When James Corden cuts ties with CBS’ “Late Late Show” next year, he may leave with more than people expected.
CBS is considering replacing Corden’s distinct program with a multi-host panel, according to three people familiar with the matter, a sign of how late-night is changing as viewers sample the best of the programs via social media rather than watching them in their wee-hours’ time slot. Corden has decided to leave “The Late Late Show” in the spring of 2023. A panel format could encompass a wide range of concepts, such as the news-roundtable program “Politically Incorrect,” which Bill Maher led on ABC late-nights between 1997 and 2002, or even the frenetic game-show stylings of “@midnight,” which aired in late night on Comedy Central between 2013 and 2017.
It’s entirely possible the replacement show may not have a live band or other trappings that have come to be expected from the format. CBS’ discussions are in early stages, these people caution, and executives at the network, part of Paramount Global, are mulling a wide range of ideas and potential personalities.
CBS declined to comment on its deliberations for “The Late Late Show,” which launched in 1995 and has been hosted over the years by Tom Snyder, Craig Kilborn and Craig Ferguson, in addition to Corden.
The search for a Corden successor takes place while late-night TV is in transition. David Letterman’s retirement in 2015 spurred a flurry of experimentation in the daypart, with BET, TBS and HBO among those testing new concepts. These days, traditional late-night seems to be shrinking. WarnerMedia did not replace Conan O’Brien when he left his late-night TBS show in 2021. NBC did not replace comedian Lily Singh after two seasons of her 1:30 a.m. program, “A Little Late.” Comedy Central, which once boasted three daily late-night programs, now only airs one.
People familiar with the matter suggest CBS is mindful of having the new show’s production costs align with the new ways people are watching late-night TV. Producers of the shows often find themselves focusing more intently on feedback from social media users, who pass around clips from the previous evening’s programs and watch them on Twitter or YouTube. In some views, the big late-night shows remains tied to some of TV’s earliest traditions and may not be as relevant to an audience that often watches comedy clips on phones and tablets. Many networks have chosen to test weekly shows that have ties to late-night antics, such as Samantha Bee’s “Full Frontal” on TBS or “Desus & Mero” on Showtime.
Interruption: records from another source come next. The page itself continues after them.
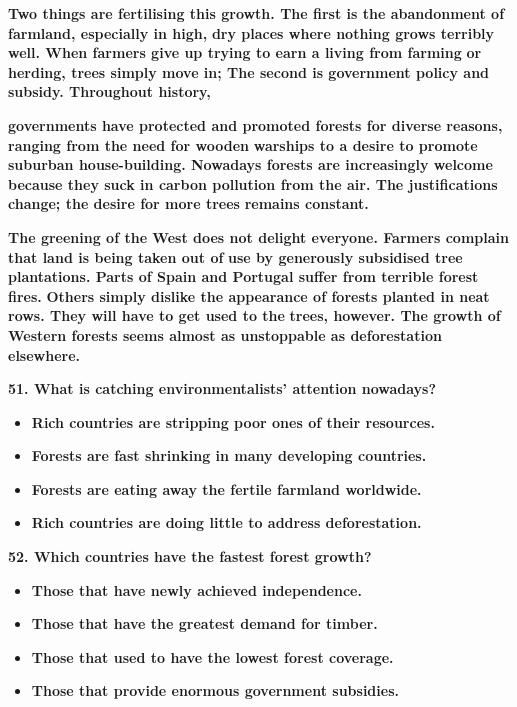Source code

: \documentclass[UTF8,11pt]{ctexart}
\begin{document}
\textbf{Two things are fertilising this \textperiodcentered{}growth. The first is the abandonment of farmland, especially in high,} \textbf{dry places where nothing grows terribly well. When farmers give up trying to earn a living from farming} \textbf{or herding, trees simply move in; The second is government policy and subsidy. Throughout history,}


\textbf{governments have protected and promoted forests for diverse reasons, ranging from the need for wooden} \textbf{warships to a desire to promote suburban house-building. Nowadays forests are increasingly welcome} \textbf{because they suck in carbon pollution from the air. The justifications change; the desire for more trees} \textbf{remains constant.}


\textbf{The greening of the West does not delight everyone. Farmers complain that land is being taken out of} \textbf{use by generously subsidised tree plantations. Parts of Spain and Portugal suffer from terrible forest fires.} \textbf{Others simply dislike the appearance of forests planted in neat rows. They will have to get used to the} \textbf{trees, however. The growth of Western forests seems almost as unstoppable as deforestation elsewhere.}


\textbf{51. What is catching environmentalists' attention nowadays?}


\begin{itemize}[leftmargin=2em,itemsep=.2em,topsep=.4em]\item[A.] \textbf{Rich countries are stripping poor ones of their resources.}
\item[B.] \textbf{Forests are fast shrinking in many developing countries.}
\item[C.] \textbf{Forests are eating away the fertile farmland worldwide.}
\item[D.] \textbf{Rich countries are doing little to address deforestation.}
\end{itemize}

\textbf{52. Which countries have the fastest forest growth?}


\begin{itemize}[leftmargin=2em,itemsep=.2em,topsep=.4em]\item[A.] \textbf{Those that have newly achieved independence.}
\item[B.] \textbf{Those that have the greatest demand for timber.}
\item[C.] \textbf{Those that used to have the lowest forest coverage.}
\item[D.] \textbf{Those that provide enormous government subsidies.}
\end{itemize}
\end{document}
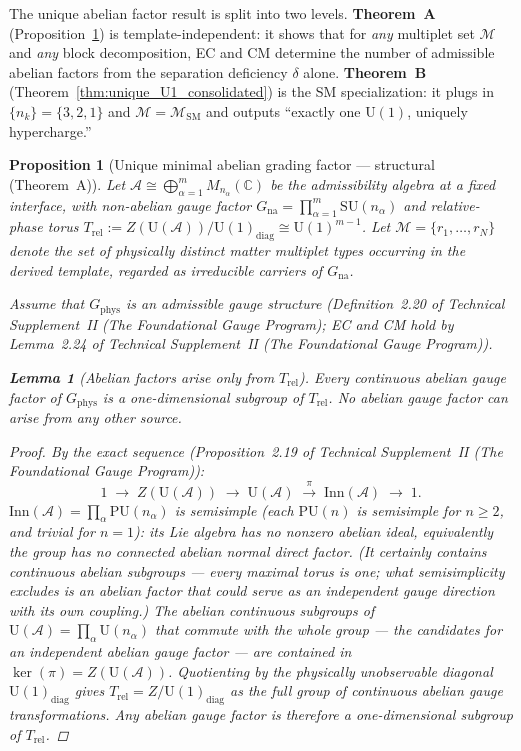 \documentclass[11pt]{article}
\newtheorem{lemma}[theorem]{Lemma}
\newtheorem{proposition}[theorem]{Proposition}
\theoremstyle{definition}
\newcommand{\SU}{\mathrm{SU}}
\newcommand{\U}{\mathrm{U}}
\newcommand{\TSII}{Technical Supplement~II (\emph{The Foundational Gauge Program})}
\begin{document}
\smallskip\noindent The unique abelian factor result is split into two
levels.  \textbf{Theorem~A} (Proposition~\ref{prop:unique_U1}) is
template-independent: it shows that for \emph{any} multiplet set
$\mathcal{M}$ and \emph{any} block decomposition, EC and CM determine
the number of admissible abelian factors from the separation deficiency
$\delta$ alone.  \textbf{Theorem~B}
(Theorem~\ref{thm:unique_U1_consolidated}) is the SM specialization:
it plugs in $\{n_k\} = \{3, 2, 1\}$ and $\mathcal{M} =
\mathcal{M}_{\mathrm{SM}}$ and outputs ``exactly one $\U(1)$,
uniquely hypercharge.''

\begin{proposition}[Unique minimal abelian grading factor ---
structural (Theorem~A)]\label{prop:unique_U1}
Let
$\mathcal{A} \cong \bigoplus_{\alpha=1}^{m} M_{n_\alpha}(\mathbb{C})$
be the admissibility algebra at a fixed interface, with non-abelian gauge
factor
$G_{\mathrm{na}} = \prod_{\alpha=1}^{m} \SU(n_\alpha)$
and relative-phase torus
$T_{\mathrm{rel}} := Z(\mathrm{U}(\mathcal{A})) / \mathrm{U}(1)_{\mathrm{diag}}
\cong \mathrm{U}(1)^{m-1}$.
Let $\mathcal{M} = \{r_1, \ldots, r_N\}$ denote the set of physically
distinct matter multiplet types occurring in the derived template,
regarded as irreducible carriers of $G_{\mathrm{na}}$.

Assume that $G_{\mathrm{phys}}$ is an admissible gauge structure
(Definition~2.20 of \TSII{}; EC and CM hold by
Lemma~2.24 of \TSII{}).

\begin{lemma}[Abelian factors arise only from $T_{\mathrm{rel}}$]
\label{lem:abelian_source}
Every continuous abelian gauge factor of $G_{\mathrm{phys}}$ is a
one-dimensional subgroup of $T_{\mathrm{rel}}$.  No abelian gauge
factor can arise from any other source.
\end{lemma}

\begin{proof}
By the exact sequence (Proposition~2.19 of \TSII{}):
\[
  1 \;\to\; Z(\mathrm{U}(\mathcal{A}))
  \;\to\; \mathrm{U}(\mathcal{A})
  \;\xrightarrow{\;\pi\;}\;
  \mathrm{Inn}(\mathcal{A}) \;\to\; 1.
\]
$\mathrm{Inn}(\mathcal{A}) = \prod_\alpha \mathrm{PU}(n_\alpha)$ is
semisimple (each $\mathrm{PU}(n)$ is semisimple for $n \ge 2$, and
trivial for $n = 1$): its Lie algebra has no nonzero abelian
\emph{ideal}, equivalently the group has no connected abelian
\emph{normal direct factor}.  (It certainly contains continuous
abelian subgroups --- every maximal torus is one; what semisimplicity
excludes is an abelian factor that could serve as an independent gauge
direction with its own coupling.)  The abelian continuous subgroups of
$\mathrm{U}(\mathcal{A}) = \prod_\alpha \mathrm{U}(n_\alpha)$ that
commute with the whole group --- the candidates for an independent
abelian gauge factor --- are contained in
$\ker(\pi) = Z(\mathrm{U}(\mathcal{A}))$.
Quotienting by the physically unobservable diagonal
$\mathrm{U}(1)_{\mathrm{diag}}$ gives
$T_{\mathrm{rel}} = Z / \mathrm{U}(1)_{\mathrm{diag}}$ as the full
group of continuous abelian gauge transformations.  Any abelian gauge
factor is therefore a one-dimensional subgroup of $T_{\mathrm{rel}}$.


\end{proof}
\end{proposition}
\end{document}
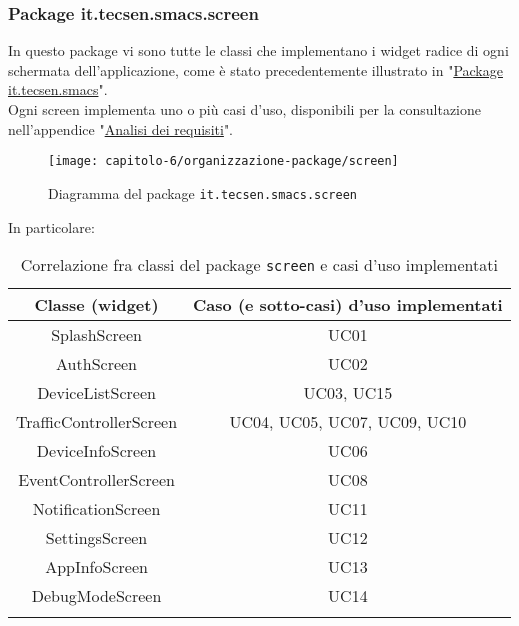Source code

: \subsubsection{Package it.tecsen.smacs.screen}
\label{subsubsec:it-tecsen-smacs-screen}

In questo package vi sono tutte le classi che implementano i widget radice di ogni schermata dell'applicazione, come è stato precedentemente illustrato in "\hyperref[subsubsec:it-tecsen-smacs]{Package it.tecsen.smacs}".\\
Ogni screen implementa uno o più casi d'uso, disponibili per la consultazione nell'appendice "\hyperref[cap:analisi-dei-requisiti]{Analisi dei requisiti}".
\clearpage
\begin{figure}[!h]
  \centering 
  \texttt{[image: capitolo-6/organizzazione-package/screen]} 
  \caption{Diagramma del package \texttt{it.tecsen.smacs.screen}}
\end{figure}
In particolare:
{
\renewcommand{\arraystretch}{1.5}
\begin{longtable}{|c|c|}
    \hline
    \textbf{Classe (widget)} & \textbf{Caso (e sotto-casi) d'uso implementati} \\\hline
    \endhead
    SplashScreen & UC01\\\hline
    AuthScreen & UC02 \\\hline
    DeviceListScreen & UC03, UC15 \\\hline
    TrafficControllerScreen & UC04, UC05, UC07, UC09, UC10 \\\hline
    DeviceInfoScreen & UC06 \\\hline
    EventControllerScreen & UC08 \\\hline
    NotificationScreen & UC11 \\\hline
    SettingsScreen & UC12 \\\hline
    AppInfoScreen & UC13 \\\hline
    DebugModeScreen & UC14 \\\hline
    \caption{Correlazione fra classi del package \texttt{screen} e casi d'uso implementati}
\end{longtable}
}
A panel show might help. It would rely on several personalities, even rotating a bunch in the mix, so the program wouldn’t hinge too heavily on one particular host. And it would allow the network to tap a broader array of talent, potentially weaving more diversity into a time period that doesn’t have much of it at present.
CBS may have permission to experiment with “Late Late.” The show has always been a showcase for quirkier talent. Craig Ferguson would offer up quick-hit monologues that had bizarre elements like a talking robot, and Tom Snyder focused more on conversation than comedy.
Indeed, Corden may be one of the most traditional hosts to lead a decidedly non-traditional show. With its signature musical vignettes like “Crosswalk the Musical” or “Carpool Karaoke,” Corden’s program is more akin to a property that might air before midnight rather than after it. Corden and his production company, Fulwell 73, have transformed some of the program’s segments into shows for Apple TV+ and TBS.
Fulwell and one of its principals, Ben Winston, who is also one of the executive producers on “Late Late Show,” could play a role in whatever succeeds it, according to some of these people. Winston and CBS are said to be in discussions about possible concepts for the new 12:30 a.m. program, and Fulwell already has a production deal with CBS to develop programming.
People familiar with the matter suggest CBS has already been approached by representatives of various hopefuls for a hosting gig, but is not likely to really ramp up its search until after the summer. These people indicated that George Cheeks, the senior Paramount Global executive who oversees CBS and as well as news and sports content for Paramount Plus, is deeply involved in the process of finding a successor for Corden. He certainly has the experience. One of the jobs Cheeks had while working at NBCUniversal was supervising late-night shows such as “Saturday Night Live,” “The Tonight Show Starring Jimmy Fallon” and “Late Night With Seth Meyers” for NBC Entertainment.